Report each line of the records below that holds the word "commands".

[[ THE DATA open ]]

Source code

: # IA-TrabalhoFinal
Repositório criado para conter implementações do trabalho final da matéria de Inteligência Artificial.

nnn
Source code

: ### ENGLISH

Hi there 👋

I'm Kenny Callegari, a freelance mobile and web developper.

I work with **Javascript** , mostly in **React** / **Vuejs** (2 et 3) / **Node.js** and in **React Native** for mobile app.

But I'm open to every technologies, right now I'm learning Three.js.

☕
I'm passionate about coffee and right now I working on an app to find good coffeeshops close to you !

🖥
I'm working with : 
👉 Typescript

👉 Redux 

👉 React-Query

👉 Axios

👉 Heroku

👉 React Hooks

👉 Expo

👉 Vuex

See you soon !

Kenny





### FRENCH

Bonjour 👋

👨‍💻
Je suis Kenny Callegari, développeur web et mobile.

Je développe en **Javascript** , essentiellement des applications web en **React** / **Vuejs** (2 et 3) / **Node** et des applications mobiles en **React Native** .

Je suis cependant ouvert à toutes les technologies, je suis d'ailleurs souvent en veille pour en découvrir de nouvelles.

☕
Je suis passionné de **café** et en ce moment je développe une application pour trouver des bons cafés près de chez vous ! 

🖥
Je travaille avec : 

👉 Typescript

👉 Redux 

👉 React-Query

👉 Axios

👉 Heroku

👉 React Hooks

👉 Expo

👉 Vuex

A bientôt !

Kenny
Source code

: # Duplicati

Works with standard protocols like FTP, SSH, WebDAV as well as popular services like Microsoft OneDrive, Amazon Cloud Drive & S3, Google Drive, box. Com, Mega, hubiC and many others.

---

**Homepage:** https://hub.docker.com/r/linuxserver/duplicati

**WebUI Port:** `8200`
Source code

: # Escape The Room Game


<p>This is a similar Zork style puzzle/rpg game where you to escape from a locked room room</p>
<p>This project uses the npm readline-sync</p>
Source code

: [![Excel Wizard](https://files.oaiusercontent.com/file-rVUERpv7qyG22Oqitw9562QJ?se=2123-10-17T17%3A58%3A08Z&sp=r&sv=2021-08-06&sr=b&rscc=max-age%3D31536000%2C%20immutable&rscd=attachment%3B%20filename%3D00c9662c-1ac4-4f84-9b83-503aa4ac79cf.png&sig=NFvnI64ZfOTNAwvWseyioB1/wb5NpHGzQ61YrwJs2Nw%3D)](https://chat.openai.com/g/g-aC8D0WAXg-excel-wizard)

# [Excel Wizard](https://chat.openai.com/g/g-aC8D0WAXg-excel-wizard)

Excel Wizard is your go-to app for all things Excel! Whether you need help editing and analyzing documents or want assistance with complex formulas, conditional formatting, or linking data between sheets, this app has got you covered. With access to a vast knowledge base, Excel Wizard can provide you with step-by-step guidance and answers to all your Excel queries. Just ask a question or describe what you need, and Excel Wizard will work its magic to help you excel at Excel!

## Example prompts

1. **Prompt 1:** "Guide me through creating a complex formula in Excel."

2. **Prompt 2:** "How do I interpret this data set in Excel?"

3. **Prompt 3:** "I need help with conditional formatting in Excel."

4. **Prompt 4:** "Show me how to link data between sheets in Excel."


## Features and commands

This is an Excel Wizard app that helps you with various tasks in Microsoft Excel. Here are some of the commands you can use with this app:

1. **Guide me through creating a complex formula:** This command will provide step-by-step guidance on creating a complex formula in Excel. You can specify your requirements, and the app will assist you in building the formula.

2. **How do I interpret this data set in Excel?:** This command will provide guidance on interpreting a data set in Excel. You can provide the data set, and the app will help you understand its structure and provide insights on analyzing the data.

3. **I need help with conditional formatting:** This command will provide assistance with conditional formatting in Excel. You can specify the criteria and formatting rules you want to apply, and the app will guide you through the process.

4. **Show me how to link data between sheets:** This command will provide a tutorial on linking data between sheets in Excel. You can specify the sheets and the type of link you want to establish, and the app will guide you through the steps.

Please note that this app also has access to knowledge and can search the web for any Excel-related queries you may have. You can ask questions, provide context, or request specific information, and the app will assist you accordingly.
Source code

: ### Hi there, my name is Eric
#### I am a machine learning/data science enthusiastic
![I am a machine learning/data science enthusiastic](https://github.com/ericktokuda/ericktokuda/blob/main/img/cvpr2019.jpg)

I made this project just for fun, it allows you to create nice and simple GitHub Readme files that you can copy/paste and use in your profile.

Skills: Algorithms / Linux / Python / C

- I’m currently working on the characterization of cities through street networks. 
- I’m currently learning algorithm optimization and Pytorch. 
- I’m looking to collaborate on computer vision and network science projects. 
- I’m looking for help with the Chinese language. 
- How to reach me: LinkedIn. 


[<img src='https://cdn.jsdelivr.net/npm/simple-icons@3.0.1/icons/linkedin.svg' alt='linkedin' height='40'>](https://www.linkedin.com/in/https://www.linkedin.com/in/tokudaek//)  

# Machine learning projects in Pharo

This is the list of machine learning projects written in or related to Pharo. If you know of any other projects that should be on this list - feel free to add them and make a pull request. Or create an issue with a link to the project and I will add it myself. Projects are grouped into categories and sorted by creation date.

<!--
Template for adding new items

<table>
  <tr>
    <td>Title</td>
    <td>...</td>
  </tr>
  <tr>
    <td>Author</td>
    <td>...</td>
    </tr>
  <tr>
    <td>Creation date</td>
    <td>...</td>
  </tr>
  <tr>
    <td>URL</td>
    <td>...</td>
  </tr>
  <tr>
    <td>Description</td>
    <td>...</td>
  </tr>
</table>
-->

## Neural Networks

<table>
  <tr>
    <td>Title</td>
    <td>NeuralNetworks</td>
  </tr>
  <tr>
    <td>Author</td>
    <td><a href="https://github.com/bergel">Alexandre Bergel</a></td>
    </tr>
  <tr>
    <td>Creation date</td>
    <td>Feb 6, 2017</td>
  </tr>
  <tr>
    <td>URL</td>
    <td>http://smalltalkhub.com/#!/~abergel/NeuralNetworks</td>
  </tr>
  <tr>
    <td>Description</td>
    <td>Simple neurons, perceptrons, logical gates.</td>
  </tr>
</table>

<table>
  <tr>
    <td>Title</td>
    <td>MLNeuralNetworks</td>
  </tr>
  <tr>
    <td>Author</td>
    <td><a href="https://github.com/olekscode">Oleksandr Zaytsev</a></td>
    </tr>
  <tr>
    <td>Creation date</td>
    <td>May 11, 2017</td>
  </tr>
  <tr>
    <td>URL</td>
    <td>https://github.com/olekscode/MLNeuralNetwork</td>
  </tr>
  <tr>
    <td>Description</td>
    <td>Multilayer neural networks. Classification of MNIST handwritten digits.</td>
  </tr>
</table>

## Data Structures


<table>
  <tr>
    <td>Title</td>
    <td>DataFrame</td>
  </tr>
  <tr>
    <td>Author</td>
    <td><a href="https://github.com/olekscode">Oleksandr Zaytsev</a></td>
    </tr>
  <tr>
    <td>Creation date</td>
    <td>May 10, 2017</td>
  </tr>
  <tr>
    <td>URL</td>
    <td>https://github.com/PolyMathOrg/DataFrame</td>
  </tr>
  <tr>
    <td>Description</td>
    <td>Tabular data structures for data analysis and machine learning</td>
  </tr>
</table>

[[ THE DATA closed ]]

* SOLVED PROBLEM *
## Features and commands
This is an Excel Wizard app that helps you with various tasks in Microsoft Excel. Here are some of the commands you can use with this app:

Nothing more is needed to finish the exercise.